> THE PROBLEM:
Look below for the lines from the one with "One way too" to the one with "für beide Richtungen separat", and copy exactly those lines, both ends included.

'''

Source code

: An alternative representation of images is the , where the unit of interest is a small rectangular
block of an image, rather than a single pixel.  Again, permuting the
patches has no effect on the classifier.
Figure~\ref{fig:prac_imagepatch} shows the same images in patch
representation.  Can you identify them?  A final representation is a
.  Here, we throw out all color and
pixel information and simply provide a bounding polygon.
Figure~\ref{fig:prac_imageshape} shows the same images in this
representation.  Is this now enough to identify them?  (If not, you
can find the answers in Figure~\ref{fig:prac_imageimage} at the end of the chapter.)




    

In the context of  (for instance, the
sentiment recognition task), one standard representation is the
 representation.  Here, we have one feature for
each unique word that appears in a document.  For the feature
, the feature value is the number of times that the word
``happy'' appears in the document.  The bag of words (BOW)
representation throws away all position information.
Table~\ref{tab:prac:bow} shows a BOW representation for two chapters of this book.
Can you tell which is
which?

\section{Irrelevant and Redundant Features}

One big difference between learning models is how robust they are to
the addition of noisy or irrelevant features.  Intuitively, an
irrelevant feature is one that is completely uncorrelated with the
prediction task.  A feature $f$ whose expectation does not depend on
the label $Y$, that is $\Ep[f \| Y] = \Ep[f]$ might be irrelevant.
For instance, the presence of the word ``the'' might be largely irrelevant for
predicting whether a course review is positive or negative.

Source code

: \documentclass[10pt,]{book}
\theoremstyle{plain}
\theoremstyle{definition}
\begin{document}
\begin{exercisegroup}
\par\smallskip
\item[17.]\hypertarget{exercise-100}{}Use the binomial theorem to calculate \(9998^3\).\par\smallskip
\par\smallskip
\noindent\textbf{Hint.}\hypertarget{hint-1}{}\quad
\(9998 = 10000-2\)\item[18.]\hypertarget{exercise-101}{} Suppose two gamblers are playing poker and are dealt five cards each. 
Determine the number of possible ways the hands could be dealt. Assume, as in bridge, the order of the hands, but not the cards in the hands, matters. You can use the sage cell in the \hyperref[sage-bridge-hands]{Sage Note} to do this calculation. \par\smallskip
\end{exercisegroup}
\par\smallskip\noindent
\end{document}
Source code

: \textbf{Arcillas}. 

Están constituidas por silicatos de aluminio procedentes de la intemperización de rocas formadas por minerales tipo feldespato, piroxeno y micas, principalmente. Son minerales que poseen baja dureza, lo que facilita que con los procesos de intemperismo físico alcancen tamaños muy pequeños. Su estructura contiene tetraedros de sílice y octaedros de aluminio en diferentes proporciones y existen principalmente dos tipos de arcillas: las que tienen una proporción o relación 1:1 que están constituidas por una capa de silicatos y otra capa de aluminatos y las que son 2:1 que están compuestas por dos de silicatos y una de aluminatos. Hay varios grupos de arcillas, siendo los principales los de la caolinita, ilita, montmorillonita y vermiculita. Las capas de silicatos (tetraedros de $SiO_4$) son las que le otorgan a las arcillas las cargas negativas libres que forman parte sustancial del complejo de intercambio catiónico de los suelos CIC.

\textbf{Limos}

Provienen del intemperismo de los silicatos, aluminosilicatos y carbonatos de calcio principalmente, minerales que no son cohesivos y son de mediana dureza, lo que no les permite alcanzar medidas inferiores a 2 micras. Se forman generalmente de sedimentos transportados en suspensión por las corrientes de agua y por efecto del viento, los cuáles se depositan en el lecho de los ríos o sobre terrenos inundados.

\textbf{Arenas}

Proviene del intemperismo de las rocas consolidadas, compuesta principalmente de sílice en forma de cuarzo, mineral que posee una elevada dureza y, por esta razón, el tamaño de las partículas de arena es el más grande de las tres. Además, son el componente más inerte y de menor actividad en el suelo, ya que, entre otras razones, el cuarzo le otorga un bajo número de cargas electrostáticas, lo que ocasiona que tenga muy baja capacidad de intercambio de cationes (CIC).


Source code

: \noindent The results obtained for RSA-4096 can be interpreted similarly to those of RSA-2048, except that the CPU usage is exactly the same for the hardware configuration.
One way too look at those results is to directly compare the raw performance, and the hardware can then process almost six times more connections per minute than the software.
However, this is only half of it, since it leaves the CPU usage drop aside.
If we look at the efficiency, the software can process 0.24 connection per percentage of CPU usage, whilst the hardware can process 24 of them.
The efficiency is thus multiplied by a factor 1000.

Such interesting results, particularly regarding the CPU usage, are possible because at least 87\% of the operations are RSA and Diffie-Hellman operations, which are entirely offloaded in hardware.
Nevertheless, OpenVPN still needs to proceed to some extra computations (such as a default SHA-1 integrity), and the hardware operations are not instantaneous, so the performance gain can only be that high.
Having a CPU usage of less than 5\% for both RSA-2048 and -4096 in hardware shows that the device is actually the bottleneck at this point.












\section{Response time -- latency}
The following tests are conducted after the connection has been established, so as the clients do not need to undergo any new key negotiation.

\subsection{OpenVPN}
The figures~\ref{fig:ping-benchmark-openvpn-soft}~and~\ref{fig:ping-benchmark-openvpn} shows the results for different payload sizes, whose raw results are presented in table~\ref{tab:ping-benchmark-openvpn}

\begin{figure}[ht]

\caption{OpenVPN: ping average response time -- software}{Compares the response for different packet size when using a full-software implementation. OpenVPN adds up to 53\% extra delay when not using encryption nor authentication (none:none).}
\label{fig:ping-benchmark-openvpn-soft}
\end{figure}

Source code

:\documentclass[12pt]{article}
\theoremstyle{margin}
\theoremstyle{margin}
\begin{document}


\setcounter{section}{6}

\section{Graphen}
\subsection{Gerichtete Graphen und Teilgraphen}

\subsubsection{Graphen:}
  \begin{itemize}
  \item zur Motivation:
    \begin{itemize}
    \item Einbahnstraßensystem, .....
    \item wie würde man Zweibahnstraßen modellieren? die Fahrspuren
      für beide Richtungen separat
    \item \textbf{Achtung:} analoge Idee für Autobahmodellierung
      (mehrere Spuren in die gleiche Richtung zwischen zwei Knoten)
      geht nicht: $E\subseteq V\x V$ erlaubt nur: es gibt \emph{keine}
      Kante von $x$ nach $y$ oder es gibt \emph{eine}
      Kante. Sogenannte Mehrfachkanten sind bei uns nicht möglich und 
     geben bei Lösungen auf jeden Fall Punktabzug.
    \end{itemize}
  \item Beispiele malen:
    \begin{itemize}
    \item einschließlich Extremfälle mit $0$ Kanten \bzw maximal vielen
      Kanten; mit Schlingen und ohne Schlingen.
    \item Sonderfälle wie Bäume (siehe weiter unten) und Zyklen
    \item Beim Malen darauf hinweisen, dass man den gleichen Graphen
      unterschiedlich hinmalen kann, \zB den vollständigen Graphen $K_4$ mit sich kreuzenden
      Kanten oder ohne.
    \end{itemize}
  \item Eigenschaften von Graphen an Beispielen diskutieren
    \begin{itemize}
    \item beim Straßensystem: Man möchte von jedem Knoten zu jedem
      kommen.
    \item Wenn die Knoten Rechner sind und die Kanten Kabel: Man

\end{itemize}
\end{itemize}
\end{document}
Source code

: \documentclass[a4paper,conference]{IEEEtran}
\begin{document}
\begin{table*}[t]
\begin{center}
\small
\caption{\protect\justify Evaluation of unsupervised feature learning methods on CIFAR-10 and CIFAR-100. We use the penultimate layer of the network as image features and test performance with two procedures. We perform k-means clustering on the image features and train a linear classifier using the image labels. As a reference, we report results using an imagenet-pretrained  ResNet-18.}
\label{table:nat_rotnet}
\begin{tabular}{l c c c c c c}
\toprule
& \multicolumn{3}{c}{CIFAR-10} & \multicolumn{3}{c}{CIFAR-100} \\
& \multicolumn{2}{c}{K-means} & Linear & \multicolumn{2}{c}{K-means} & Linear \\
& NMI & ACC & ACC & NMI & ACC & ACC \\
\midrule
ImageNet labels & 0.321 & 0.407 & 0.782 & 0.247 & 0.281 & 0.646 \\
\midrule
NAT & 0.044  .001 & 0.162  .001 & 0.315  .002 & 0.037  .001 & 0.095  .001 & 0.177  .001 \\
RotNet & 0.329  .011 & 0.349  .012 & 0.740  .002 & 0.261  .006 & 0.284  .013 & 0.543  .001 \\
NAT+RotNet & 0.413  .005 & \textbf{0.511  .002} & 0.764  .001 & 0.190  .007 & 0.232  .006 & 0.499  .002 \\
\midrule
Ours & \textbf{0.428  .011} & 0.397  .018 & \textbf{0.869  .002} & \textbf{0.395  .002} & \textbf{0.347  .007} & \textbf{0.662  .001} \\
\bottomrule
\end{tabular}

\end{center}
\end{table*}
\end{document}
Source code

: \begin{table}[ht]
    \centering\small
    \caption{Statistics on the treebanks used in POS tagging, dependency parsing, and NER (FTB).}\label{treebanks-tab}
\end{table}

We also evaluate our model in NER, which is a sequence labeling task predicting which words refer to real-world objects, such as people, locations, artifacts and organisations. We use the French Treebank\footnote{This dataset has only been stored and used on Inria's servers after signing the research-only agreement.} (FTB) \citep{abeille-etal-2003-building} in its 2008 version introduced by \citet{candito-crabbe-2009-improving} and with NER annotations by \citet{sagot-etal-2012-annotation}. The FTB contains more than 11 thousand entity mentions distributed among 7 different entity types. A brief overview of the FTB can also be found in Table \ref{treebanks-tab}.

'''

> SOLVED PROBLEM:
One way too look at those results is to directly compare the raw performance, and the hardware can then process almost six times more connections per minute than the software.
However, this is only half of it, since it leaves the CPU usage drop aside.
If we look at the efficiency, the software can process 0.24 connection per percentage of CPU usage, whilst the hardware can process 24 of them.
The efficiency is thus multiplied by a factor 1000.

Such interesting results, particularly regarding the CPU usage, are possible because at least 87\% of the operations are RSA and Diffie-Hellman operations, which are entirely offloaded in hardware.
Nevertheless, OpenVPN still needs to proceed to some extra computations (such as a default SHA-1 integrity), and the hardware operations are not instantaneous, so the performance gain can only be that high.
Having a CPU usage of less than 5\% for both RSA-2048 and -4096 in hardware shows that the device is actually the bottleneck at this point.












\section{Response time -- latency}
The following tests are conducted after the connection has been established, so as the clients do not need to undergo any new key negotiation.

\subsection{OpenVPN}
The figures~\ref{fig:ping-benchmark-openvpn-soft}~and~\ref{fig:ping-benchmark-openvpn} shows the results for different payload sizes, whose raw results are presented in table~\ref{tab:ping-benchmark-openvpn}

\begin{figure}[ht]

\caption{OpenVPN: ping average response time -- software}{Compares the response for different packet size when using a full-software implementation. OpenVPN adds up to 53\% extra delay when not using encryption nor authentication (none:none).}
\label{fig:ping-benchmark-openvpn-soft}
\end{figure}

Source code

:\documentclass[12pt]{article}
\theoremstyle{margin}
\theoremstyle{margin}
\begin{document}


\setcounter{section}{6}

\section{Graphen}
\subsection{Gerichtete Graphen und Teilgraphen}

\subsubsection{Graphen:}
  \begin{itemize}
  \item zur Motivation:
    \begin{itemize}
    \item Einbahnstraßensystem, .....
    \item wie würde man Zweibahnstraßen modellieren? die Fahrspuren
      für beide Richtungen separat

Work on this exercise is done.